Police report that a search of the contents of the Canberra mail sorting center of more than 1 million postal articles unearthed 21 similar packages.
Identical packages also were discovered Dec. 2 in a Sydney office, and at the home of Sue Walpole in Melbourne. These packages had gone through the mail but had not been opened.
Walpole was once Australia's sex discrimination commissioner. She resigned from that post in 1996.
Walpole became suspicious of a package delivered in her domestic mail. She contacted police who cleared her street before a special operations group detonated the packet in her front yard (garden).
Walpole was immediately given around-the-clock police protection, as were other senior civil servants to whom bombs had been addressed.
Most of the bombs were addressed to private residences of former and present staff of the tax office, and other government officials connected with Dunstan's sexual harassment case.
Taxation office staff nationwide were banned from opening any mail larger than normal letters, until the number and origin of the bombs became clearer.
The bomb alert has thrown Australian postal services into chaos. Mail volume in December is much higher than any other month of the year because vast numbers of festive gifts and holiday mail are posted to friends and relatives.
Linn's readers may expect delays in mail from Australia other than regular letters as tight security checks are backlogging all small packet mail until it is clear no further devices are in the system.
It is possible some packages may have been addressed overseas.
In addition to the 28 explosive parcels that had been located in the mail systems or at residences across Australia as of Dec. 4, numerous false alarms were reported.
The fact that $2.30 is a commonly used rate, and the stamps used by the bomber are the current counter stock definitive issue, has meant numerous full-scale false alarms.
A nationwide manhunt for Dunstan ended Dec. 4. Dunstan was located in a Canberra hospital with self-inflicted wounds to his wrists and suffering what appeared to be drug overdose.
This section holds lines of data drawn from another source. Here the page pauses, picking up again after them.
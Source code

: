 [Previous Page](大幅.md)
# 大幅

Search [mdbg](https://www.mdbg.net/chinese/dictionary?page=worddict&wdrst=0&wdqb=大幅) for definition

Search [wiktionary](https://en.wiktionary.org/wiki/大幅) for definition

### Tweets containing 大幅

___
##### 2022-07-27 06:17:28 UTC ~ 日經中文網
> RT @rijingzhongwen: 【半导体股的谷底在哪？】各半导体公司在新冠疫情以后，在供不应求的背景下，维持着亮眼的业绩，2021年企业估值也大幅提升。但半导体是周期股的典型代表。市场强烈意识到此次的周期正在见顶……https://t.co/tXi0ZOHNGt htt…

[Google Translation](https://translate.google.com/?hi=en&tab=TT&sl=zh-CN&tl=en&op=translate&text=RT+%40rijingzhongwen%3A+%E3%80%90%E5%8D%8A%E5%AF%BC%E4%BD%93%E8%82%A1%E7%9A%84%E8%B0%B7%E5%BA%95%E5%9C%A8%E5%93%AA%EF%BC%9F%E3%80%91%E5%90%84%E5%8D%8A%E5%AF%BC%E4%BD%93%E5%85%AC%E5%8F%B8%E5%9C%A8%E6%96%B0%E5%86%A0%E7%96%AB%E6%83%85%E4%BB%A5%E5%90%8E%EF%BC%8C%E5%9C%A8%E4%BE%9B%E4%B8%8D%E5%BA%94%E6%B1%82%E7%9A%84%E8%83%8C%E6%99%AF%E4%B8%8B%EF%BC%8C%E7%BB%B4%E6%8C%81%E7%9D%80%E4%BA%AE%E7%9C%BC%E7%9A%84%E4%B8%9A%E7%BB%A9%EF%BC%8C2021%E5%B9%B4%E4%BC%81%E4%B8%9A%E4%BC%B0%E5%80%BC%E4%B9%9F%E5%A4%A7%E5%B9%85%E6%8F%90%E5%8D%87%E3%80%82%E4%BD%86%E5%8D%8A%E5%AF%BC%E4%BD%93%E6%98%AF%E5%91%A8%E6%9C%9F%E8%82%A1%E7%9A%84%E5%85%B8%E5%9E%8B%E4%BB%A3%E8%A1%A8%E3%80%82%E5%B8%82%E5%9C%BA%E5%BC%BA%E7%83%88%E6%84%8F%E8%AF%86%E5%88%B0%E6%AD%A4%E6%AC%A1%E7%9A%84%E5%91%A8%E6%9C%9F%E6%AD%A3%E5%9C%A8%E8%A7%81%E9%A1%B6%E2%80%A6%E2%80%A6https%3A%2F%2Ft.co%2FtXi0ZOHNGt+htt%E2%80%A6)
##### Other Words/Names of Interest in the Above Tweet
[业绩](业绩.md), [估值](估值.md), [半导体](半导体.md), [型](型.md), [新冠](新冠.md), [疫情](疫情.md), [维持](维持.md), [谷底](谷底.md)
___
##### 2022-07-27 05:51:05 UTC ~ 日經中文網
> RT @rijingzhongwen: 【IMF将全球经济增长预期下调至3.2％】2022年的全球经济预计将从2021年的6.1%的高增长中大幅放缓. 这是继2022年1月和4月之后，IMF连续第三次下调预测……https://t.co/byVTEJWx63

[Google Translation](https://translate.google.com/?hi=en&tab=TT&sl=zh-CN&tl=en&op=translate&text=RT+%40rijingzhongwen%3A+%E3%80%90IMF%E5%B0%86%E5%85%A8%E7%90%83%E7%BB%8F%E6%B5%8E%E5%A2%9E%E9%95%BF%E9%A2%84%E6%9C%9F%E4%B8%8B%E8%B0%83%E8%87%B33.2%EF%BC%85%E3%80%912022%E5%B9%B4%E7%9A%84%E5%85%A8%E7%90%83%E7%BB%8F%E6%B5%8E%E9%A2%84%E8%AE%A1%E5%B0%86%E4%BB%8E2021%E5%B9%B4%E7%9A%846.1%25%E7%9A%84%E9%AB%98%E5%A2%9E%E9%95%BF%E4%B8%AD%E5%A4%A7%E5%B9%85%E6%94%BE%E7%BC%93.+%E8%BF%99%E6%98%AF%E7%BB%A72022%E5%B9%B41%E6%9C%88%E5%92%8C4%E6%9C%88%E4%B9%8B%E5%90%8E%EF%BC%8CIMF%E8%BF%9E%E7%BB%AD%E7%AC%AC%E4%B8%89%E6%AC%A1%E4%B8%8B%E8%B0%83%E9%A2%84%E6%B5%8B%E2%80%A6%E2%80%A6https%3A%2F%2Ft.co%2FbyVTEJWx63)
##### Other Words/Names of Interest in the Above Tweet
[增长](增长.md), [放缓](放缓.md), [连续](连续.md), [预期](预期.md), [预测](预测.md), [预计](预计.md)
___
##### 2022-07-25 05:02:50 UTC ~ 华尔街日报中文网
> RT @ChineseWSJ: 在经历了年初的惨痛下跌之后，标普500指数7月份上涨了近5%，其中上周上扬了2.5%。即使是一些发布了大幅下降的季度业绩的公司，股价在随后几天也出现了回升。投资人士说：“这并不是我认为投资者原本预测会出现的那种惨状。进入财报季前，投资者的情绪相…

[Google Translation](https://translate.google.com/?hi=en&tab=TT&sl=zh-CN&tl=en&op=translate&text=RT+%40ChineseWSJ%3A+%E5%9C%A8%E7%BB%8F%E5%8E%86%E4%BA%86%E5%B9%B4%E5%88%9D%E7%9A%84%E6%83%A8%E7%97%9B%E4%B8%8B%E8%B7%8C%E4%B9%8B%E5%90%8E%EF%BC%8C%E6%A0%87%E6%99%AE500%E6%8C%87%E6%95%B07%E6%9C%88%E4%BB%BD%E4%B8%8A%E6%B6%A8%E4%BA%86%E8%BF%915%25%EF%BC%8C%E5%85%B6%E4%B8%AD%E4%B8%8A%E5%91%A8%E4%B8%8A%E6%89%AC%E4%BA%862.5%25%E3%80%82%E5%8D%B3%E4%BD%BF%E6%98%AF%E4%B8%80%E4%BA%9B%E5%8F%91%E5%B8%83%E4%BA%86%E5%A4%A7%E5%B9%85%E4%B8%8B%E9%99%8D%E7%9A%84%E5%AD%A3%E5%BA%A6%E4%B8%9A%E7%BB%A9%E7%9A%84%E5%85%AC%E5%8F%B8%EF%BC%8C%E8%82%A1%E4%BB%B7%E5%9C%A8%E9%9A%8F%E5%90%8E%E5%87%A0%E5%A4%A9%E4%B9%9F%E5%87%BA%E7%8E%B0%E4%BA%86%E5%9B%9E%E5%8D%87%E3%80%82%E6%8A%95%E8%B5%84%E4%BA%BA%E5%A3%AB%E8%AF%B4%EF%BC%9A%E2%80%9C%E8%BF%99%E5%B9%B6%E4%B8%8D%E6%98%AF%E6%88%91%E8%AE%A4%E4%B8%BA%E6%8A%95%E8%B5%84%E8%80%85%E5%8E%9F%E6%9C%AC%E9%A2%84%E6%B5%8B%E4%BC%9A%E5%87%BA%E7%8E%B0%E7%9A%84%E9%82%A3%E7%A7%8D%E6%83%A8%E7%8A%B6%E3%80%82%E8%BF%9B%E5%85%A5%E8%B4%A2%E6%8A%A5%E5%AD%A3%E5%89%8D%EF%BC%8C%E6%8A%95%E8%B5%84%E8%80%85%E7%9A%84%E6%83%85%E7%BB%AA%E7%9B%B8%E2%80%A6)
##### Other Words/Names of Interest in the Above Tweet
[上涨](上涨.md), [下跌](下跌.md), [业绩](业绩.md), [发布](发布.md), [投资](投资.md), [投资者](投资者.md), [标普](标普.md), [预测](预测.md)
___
The owner of the motel where Dunstan had been holed up drove him to the hospital, not recognizing Dunstan from police photos plastered across the media.
Dunstan was charged by police at a bedside hearing Dec. 5. He was charged with further offenses in a court Dec. 8.
Police have obtained a court order to obtain blood and saliva samples from Dunstan, as well as the usual fingerprints.
Detective Michael Johnson told the bedside court hearing he believed human DNA from the saliva on the 30˘ and $2 stamps would be used in prosecution evidence.
Police report that the bombs are well made. They consist of a soda siphon bulb filled with gunpowder. A fuse connects the bulb to a detonation device, and the bomb is wired to explode when opened.
The metal soda bulb would spray sharp shrapnel upon the person opening the package.
Sending explosive devices through the mail in Australia is covered under the Crimes Act of Australia and carries a maximum penalty of 10 years imprisonment.
Naturally, any case of bodily injury or death probably would also attract criminal charges additional to the mail violation.
Glen Stephens is a dealer and philatelic journalist based in Sydney, Australia.